Aim of the exercise: Every line from the one that includes "Depending on whether" to the end of the entries should be written out exactly, with the first and last included.

Given information:

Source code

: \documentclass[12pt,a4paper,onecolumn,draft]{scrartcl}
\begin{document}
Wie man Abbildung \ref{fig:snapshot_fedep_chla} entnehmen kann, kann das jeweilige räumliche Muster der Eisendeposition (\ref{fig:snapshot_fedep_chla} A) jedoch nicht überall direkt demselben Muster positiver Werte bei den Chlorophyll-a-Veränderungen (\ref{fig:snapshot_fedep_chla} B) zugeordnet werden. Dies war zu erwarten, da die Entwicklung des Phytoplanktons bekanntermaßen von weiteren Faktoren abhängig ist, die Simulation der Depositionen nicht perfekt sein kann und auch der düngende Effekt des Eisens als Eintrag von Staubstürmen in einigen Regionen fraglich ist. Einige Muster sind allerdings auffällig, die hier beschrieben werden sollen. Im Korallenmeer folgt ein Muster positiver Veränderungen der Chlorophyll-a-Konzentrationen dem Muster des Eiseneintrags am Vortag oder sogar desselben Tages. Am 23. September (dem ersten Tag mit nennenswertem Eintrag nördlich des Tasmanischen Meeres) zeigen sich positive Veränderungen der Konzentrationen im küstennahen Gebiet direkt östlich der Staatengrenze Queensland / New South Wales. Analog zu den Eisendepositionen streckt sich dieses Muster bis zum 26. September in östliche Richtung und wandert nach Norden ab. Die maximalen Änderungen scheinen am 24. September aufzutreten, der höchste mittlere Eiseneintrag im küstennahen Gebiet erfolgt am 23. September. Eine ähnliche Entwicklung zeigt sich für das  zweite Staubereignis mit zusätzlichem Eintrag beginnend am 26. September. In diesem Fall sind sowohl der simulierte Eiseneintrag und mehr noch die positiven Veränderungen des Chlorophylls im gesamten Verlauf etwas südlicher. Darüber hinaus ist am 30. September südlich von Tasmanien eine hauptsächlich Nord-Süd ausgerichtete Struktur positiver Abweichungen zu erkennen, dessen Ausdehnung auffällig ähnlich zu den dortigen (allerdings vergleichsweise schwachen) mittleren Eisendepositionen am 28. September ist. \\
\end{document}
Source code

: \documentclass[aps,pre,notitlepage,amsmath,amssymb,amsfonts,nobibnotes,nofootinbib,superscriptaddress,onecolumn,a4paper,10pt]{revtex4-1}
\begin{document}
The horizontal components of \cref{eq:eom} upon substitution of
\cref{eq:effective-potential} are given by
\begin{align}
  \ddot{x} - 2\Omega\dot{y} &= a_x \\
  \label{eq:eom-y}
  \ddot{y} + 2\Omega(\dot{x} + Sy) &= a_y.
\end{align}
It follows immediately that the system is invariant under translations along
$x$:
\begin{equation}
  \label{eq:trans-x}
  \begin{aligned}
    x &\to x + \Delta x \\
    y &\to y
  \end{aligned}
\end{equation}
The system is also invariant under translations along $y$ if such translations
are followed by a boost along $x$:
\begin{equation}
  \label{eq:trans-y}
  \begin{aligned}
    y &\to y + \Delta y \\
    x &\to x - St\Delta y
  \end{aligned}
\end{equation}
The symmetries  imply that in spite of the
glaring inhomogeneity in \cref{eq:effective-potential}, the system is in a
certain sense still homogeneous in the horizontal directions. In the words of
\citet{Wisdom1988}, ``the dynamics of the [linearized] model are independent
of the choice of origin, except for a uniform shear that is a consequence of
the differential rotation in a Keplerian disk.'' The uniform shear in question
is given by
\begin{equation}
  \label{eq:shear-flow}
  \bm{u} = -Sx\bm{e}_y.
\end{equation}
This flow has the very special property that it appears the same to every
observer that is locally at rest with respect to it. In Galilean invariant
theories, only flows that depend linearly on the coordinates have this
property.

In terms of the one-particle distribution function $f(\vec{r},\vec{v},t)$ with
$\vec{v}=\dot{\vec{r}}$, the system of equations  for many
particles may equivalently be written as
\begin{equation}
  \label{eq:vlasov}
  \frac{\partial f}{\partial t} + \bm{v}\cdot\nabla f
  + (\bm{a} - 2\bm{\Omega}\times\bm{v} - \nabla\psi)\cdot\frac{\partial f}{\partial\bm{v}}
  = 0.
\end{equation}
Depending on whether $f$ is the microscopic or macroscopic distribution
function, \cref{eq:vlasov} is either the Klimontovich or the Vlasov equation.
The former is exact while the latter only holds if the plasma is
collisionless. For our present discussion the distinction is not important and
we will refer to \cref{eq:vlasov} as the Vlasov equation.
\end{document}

Answer to this problem:
Depending on whether $f$ is the microscopic or macroscopic distribution
function, \cref{eq:vlasov} is either the Klimontovich or the Vlasov equation.
The former is exact while the latter only holds if the plasma is
collisionless. For our present discussion the distinction is not important and
we will refer to \cref{eq:vlasov} as the Vlasov equation.
\end{document}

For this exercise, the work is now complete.